Un ulteriore indizio del delicato momento che vive l’ente viene anche dalla decisione dell’Inpgi di dismettere lo scorso anno circa 102,99 milioni del suo portafoglio mobiliare per il “soddisfacimento delle maggiori esigenze di liquidità” nell’ambito di un bilancio che ha beneficiato per la prima volta anche di 29,6 milioni di euro di crediti per ricongiungimenti contributivi non obbligatori. Crediti effettivamente accertati, ma non tutti ancora incassati e per questo non al riparo da svalutazioni negli anni a venire e comunque non ripetibili. A fronte della cessione di asset e dell’ “introduzione” del novo credito da riscuotere, le spese sono rimaste consistenti. Soprattutto quelle per il personale (16 milioni di euro, +3,6%). Mentre sul futuro c’è da considerare un effetto collaterale del trasferimento del patrimonio immobiliare al Fondo Amendola, gestito dalla Investire Immobiliare della famiglia Nattino (la stessa che ha in mano il fondo Fip dell’inchiesta Sopaf e che monsignor Nunzio Scarano ha accusato di aggiotaggio nel corso degli interrogatori sullo Ior, ndr). La cui creazione porterà la conseguente scomparsa in bilancio Inpgi delle voci di affitti immobili (34 milioni), già finiti a inizio anno sui conti della Investire Immobiliare.

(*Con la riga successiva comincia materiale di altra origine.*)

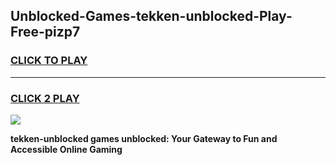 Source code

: 
## Unblocked-Games-tekken-unblocked-Play-Free-pizp7
<h3>
<a href="https://premium76.site?title=tekken-unblocked&ref=12A">CLICK TO PLAY</a></h3>
<hr>

<h3>
<a href="https://premium76.site?title=tekken-unblocked&ref=12A">CLICK 2 PLAY</a>
  
</h3>

<a href="https://premium76.site?title=tekken-unblocked&ref=12A"><img src="https://clearcache.store/games.png"></a>


**tekken-unblocked games unblocked: Your Gateway to Fun and Accessible Online Gaming**

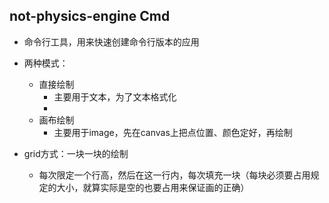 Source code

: ## not-physics-engine Cmd 
- 命令行工具，用来快速创建命令行版本的应用
- 两种模式：
  - 直接绘制
    - 主要用于文本，为了文本格式化
    - 
  - 画布绘制
    - 主要用于image，先在canvas上把点位置、颜色定好，再绘制

- grid方式：一块一块的绘制
  - 每次限定一个行高，然后在这一行内，每次填充一块（每块必须要占用规定的大小，就算实际是空的也要占用来保证画的正确）  

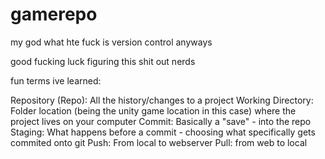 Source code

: # gamerepo
my god what hte fuck is version control anyways

good fucking luck figuring this shit out nerds

fun terms ive learned:

Repository (Repo): All the history/changes to a project
Working Directory: Folder location (being the unity game location in this case) where the project lives on your computer
Commit: Basically a "save" - into the repo
Staging: What happens before a commit - choosing what specifically gets commited onto git
Push: From local to webserver
Pull: from web to local
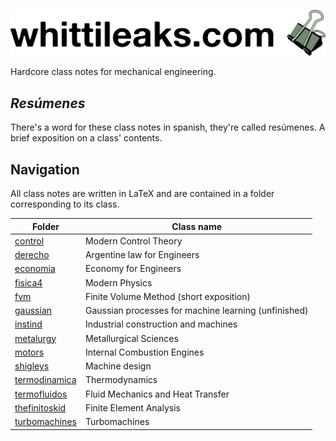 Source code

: ![whittileaks_logo](_assets/whittileaks_banner.png)

Hardcore class notes for mechanical engineering. 

## *Resúmenes*
There's a word for these class notes in spanish, they're called resúmenes. A brief exposition on a class' contents. 

## Navigation
All class notes are written in LaTeX and are contained in a folder corresponding to its class. 

| Folder |  Class name  | 
|-------------|--------------------------|
|[control](control) | Modern Control Theory|
|[derecho](derecho) | Argentine law for Engineers|
|[economia](economia)| Economy for Engineers|
|[fisica4](fisica4)| Modern Physics |
|[fvm](fvm)| Finite Volume Method (short exposition) |
|[gaussian](gaussian)| Gaussian processes for machine learning (unfinished)  |
|[instind](instind)| Industrial construction and machines |
|[metalurgy](metalurgy)| Metallurgical Sciences |
|[motors](motors)| Internal Combustion Engines |
|[shigleys](shigleys)| Machine design |
|[termodinamica](termodinamica)| Thermodynamics |
|[termofluidos](termofluidos)| Fluid Mechanics and Heat Transfer |
|[thefinitoskid](thefinitoskid)| Finite Element Analysis |
|[turbomachines](turbomachines)| Turbomachines |

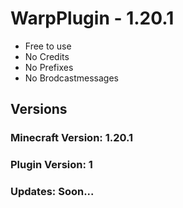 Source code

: # WarpPlugin - 1.20.1
- Free to use
- No Credits
- No Prefixes
- No Brodcastmessages

## Versions
### Minecraft Version: 1.20.1
### Plugin Version: 1
### Updates: Soon...
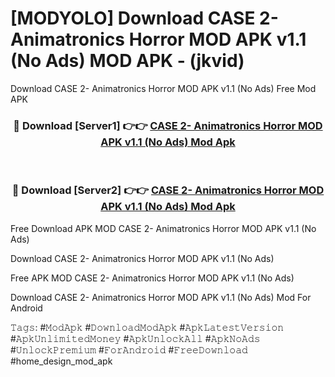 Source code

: # [MODYOLO] Download CASE 2- Animatronics Horror MOD APK v1.1 (No Ads) MOD APK - (jkvid)
Download CASE 2- Animatronics Horror MOD APK v1.1 (No Ads) Free Mod APK

<div align="center">
<h3>🔴 Download [Server1] 👉👉 <a href="https://apk-comot.site?title=CASE_2-_Animatronics_Horror_MOD_APK_v1.1_(No_Ads)">CASE 2- Animatronics Horror MOD APK v1.1 (No Ads) Mod Apk</a></h3><br>

<h3>🔴 Download [Server2] 👉👉 <a href="https://apk-comot.site?title=CASE_2-_Animatronics_Horror_MOD_APK_v1.1_(No_Ads)">CASE 2- Animatronics Horror MOD APK v1.1 (No Ads) Mod Apk</a></h3>
</div>


Free Download APK MOD CASE 2- Animatronics Horror MOD APK v1.1 (No Ads)

Download CASE 2- Animatronics Horror MOD APK v1.1 (No Ads) 

Free APK MOD CASE 2- Animatronics Horror MOD APK v1.1 (No Ads) 

Download CASE 2- Animatronics Horror MOD APK v1.1 (No Ads) Mod For Android

𝚃𝚊𝚐𝚜: #𝙼𝚘𝚍𝙰𝚙𝚔 #𝙳𝚘𝚠𝚗𝚕𝚘𝚊𝚍𝙼𝚘𝚍𝙰𝚙𝚔 #𝙰𝚙𝚔𝙻𝚊𝚝𝚎𝚜𝚝𝚅𝚎𝚛𝚜𝚒𝚘𝚗 #𝙰𝚙𝚔𝚄𝚗𝚕𝚒𝚖𝚒𝚝𝚎𝚍𝙼𝚘𝚗𝚎𝚢 #𝙰𝚙𝚔𝚄𝚗𝚕𝚘𝚌𝚔𝙰𝚕𝚕 #𝙰𝚙𝚔𝙽𝚘𝙰𝚍𝚜 #𝚄𝚗𝚕𝚘𝚌𝚔𝙿𝚛𝚎𝚖𝚒𝚞𝚖 #𝙵𝚘𝚛𝙰𝚗𝚍𝚛𝚘𝚒𝚍 #𝙵𝚛𝚎𝚎𝙳𝚘𝚠𝚗𝚕𝚘𝚊𝚍 #home_design_mod_apk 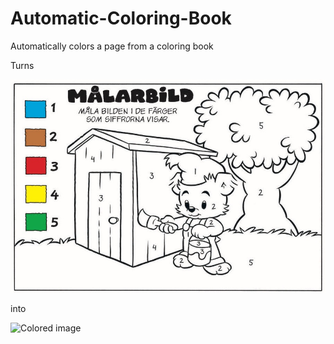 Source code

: # Automatic-Coloring-Book
Automatically colors a page from a coloring book

Turns

![Uncolored image](https://github.com/Puttepingvin/Automatic-Coloring-Book/blob/main/bamse.jpg?raw=true)

into


![Colored image](https://github.com/Puttepingvin/Automatic-Coloring-Book/blob/main/bamse_painted.jpg?raw=true)
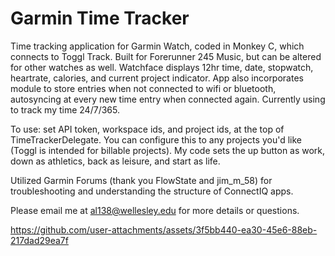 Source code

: # Garmin Time Tracker
Time tracking application for Garmin Watch, coded in Monkey C, which connects to Toggl Track. Built for Forerunner 245 Music, but can be altered for other watches as well. Watchface displays 12hr time, date, stopwatch, heartrate, calories, and current project indicator. App also incorporates module to store entries when not connected to wifi or bluetooth, autosyncing at every new time entry when connected again. Currently using to track my time 24/7/365. 

To use: set API token, workspace ids, and project ids, at the top of TimeTrackerDelegate. You can configure this to any projects you'd like (Toggl is intended for billable projects). My code sets the up button as work, down as athletics, back as leisure, and start as life. 

Utilized Garmin Forums (thank you FlowState and jim_m_58) for troubleshooting and understanding the structure of ConnectIQ apps.

Please email me at al138@wellesley.edu for more details or questions.

https://github.com/user-attachments/assets/3f5bb440-ea30-45e6-88eb-217dad29ea7f

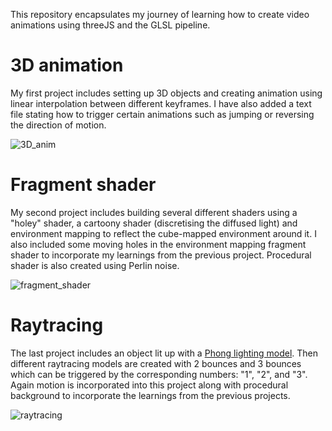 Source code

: This repository encapsulates my journey of learning how to create video animations using threeJS and the GLSL pipeline.

# 3D animation

My first project includes setting up 3D objects and creating animation using linear interpolation between different keyframes. I have also added a text file stating how to trigger certain animations such as jumping or reversing the direction of motion. 

![3D_anim](https://github.com/PUSH-YA/Computer_graphics_learning/assets/91928008/6d5bcf4d-8e67-4e38-ba9c-5449b7f9e2d9)


# Fragment shader

My second project includes building several different shaders using a "holey" shader, a cartoony shader (discretising the diffused light) and environment mapping to reflect the cube-mapped environment around it. I also included some moving holes in the environment mapping fragment shader to incorporate my learnings from the previous project. Procedural shader is also created using Perlin noise.

![fragment_shader](https://github.com/PUSH-YA/Computer_graphics_learning/assets/91928008/053de0f9-d35f-47cd-8e08-27b9f45be28e)



# Raytracing 

The last project includes an object lit up with a [Phong lighting model](https://en.wikipedia.org/wiki/Phong_reflection_model). Then different raytracing models are created with 2 bounces and 3 bounces which can be triggered by the corresponding numbers: "1", "2", and "3". Again motion is incorporated into this project along with procedural background to incorporate the learnings from the previous projects.

![raytracing](https://github.com/PUSH-YA/Computer_graphics_learning/assets/91928008/0e0800f0-8177-4cd2-8ff3-3322c3fc72c3)
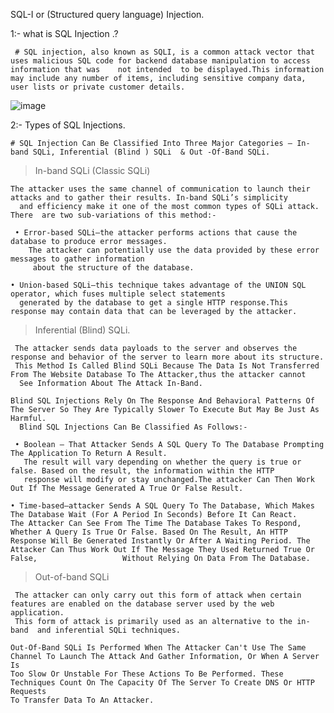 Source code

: SQL-I or (Structured query language) Injection.

1:- what is SQL Injection .?
     
     # SQL injection, also known as SQLI, is a common attack vector that uses malicious SQL code for backend database manipulation to access information that was    not intended  to be displayed.This information may include any number of items, including sensitive company data, user lists or private customer details.
  ![image](https://user-images.githubusercontent.com/80889609/157209037-e92598ba-9b54-4cba-a298-dd8d8fd12e3a.png)
       
2:- Types of SQL Injections.
 
    # SQL Injection Can Be Classified Into Three Major Categories – In-band SQLi, Inferential (Blind ) SQLi  & Out -Of-Band SQLi.

>In-band SQLi (Classic SQLi) 
  
    The attacker uses the same channel of communication to launch their  attacks and to gather their results. In-band SQLi’s simplicity 
      and efficiency make it one of the most common types of SQLi attack. There  are two sub-variations of this method:-
      
     • Error-based SQLi—the attacker performs actions that cause the database to produce error messages. 
        The attacker can potentially use the data provided by these error messages to gather information
         about the structure of the database.

    • Union-based SQLi—this technique takes advantage of the UNION SQL operator, which fuses multiple select statements 
      generated by the database to get a single HTTP response.This response may contain data that can be leveraged by the attacker.
      
 >Inferential (Blind) SQLi.
 
     The attacker sends data payloads to the server and observes the  response and behavior of the server to learn more about its structure.  
     This Method Is Called Blind SQLi Because The Data Is Not Transferred From The Website Database To The Attacker,thus the attacker cannot 
      See Information About The Attack In-Band.

    Blind SQL Injections Rely On The Response And Behavioral Patterns Of The Server So They Are Typically Slower To Execute But May Be Just As Harmful. 
      Blind SQL Injections Can Be Classified As Follows:-
    
     • Boolean — That Attacker Sends A SQL Query To The Database Prompting The Application To Return A Result. 
       The result will vary depending on whether the query is true or false. Based on the result, the information within the HTTP
       response will modify or stay unchanged.The attacker Can Then Work Out If The Message Generated A True Or False Result.

    • Time-based—attacker Sends A SQL Query To The Database, Which Makes The Database Wait (For A Period In Seconds) Before It Can React.
    The Attacker Can See From The Time The Database Takes To Respond, Whether A Query Is True Or False. Based On The Result, An HTTP 
    Response Will Be Generated Instantly Or After A Waiting Period. The Attacker Can Thus Work Out If The Message They Used Returned True Or False,                   Without Relying On Data From The Database.
     
   >Out-of-band SQLi   
     
     The attacker can only carry out this form of attack when certain  features are enabled on the database server used by the web application. 
     This form of attack is primarily used as an alternative to the in-band  and inferential SQLi techniques. 

    Out-Of-Band SQLi Is Performed When The Attacker Can't Use The Same Channel To Launch The Attack And Gather Information, Or When A Server Is
    Too Slow Or Unstable For These Actions To Be Performed. These Techniques Count On The Capacity Of The Server To Create DNS Or HTTP Requests 
    To Transfer Data To An Attacker.
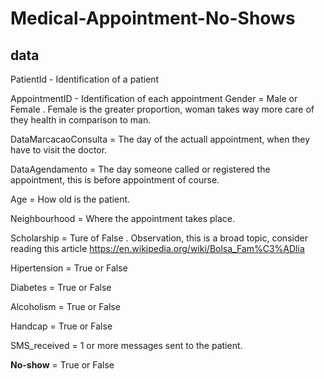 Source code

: # Medical-Appointment-No-Shows

## data


PatientId - Identification of a patient 

AppointmentID - Identification of each appointment Gender = Male or Female . Female is the greater proportion, woman takes way more care of they health in comparison to man. 

DataMarcacaoConsulta = The day of the actuall appointment, when they have to visit the doctor. 

DataAgendamento = The day someone called or registered the appointment, this is before appointment of course. 

Age = How old is the patient. 

Neighbourhood = Where the appointment takes place. 

Scholarship = Ture of False . Observation, this is a broad topic, consider reading this article https://en.wikipedia.org/wiki/Bolsa_Fam%C3%ADlia 

Hipertension = True or False 

Diabetes = True or False 

Alcoholism = True or False 

Handcap = True or False 

SMS_received = 1 or more messages sent to the patient. 

**No-show** = True or False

Con questi numeri è inevitabile che l’Inpgi, in assenza di una riforma dell’attuale struttura dei costi, possa essere tentata a stretto giro da un intervento tampone sugli ammortizzatori sociali. Una scelta di breve respiro che non muterebbe il quadro complessivo delle finanze dell’ente in un contesto di peggioramento del mercato immobiliare su cui finora l’Inpgi ha potuto contare. Per non parlare del fatto che un eventuale taglio avverrebbe senza considerare l’avanzo positivo registrato negli anni d’oro dell’editoria a favore degli ammortizzatori sociali, che peraltro sono anche finanziati dal Fondo contrattuale per finalità sociali, in cui confluisce lo 0,6% deciso dal contratto del 2009. Non solo, in prospettiva, a parità di costi di struttura e di erogazioni pensionistiche, l’unica strada percorribile per la sostenibilità delle casse dell’ente sarebbe l’ulteriore aumento delle aliquote contributive. Con il risultato che il conto del passato finirà col pesare sulle nuove generazioni già alle prese con una crescente precarietà e un generale peggioramento delle condizioni previste nel contratto di lavoro.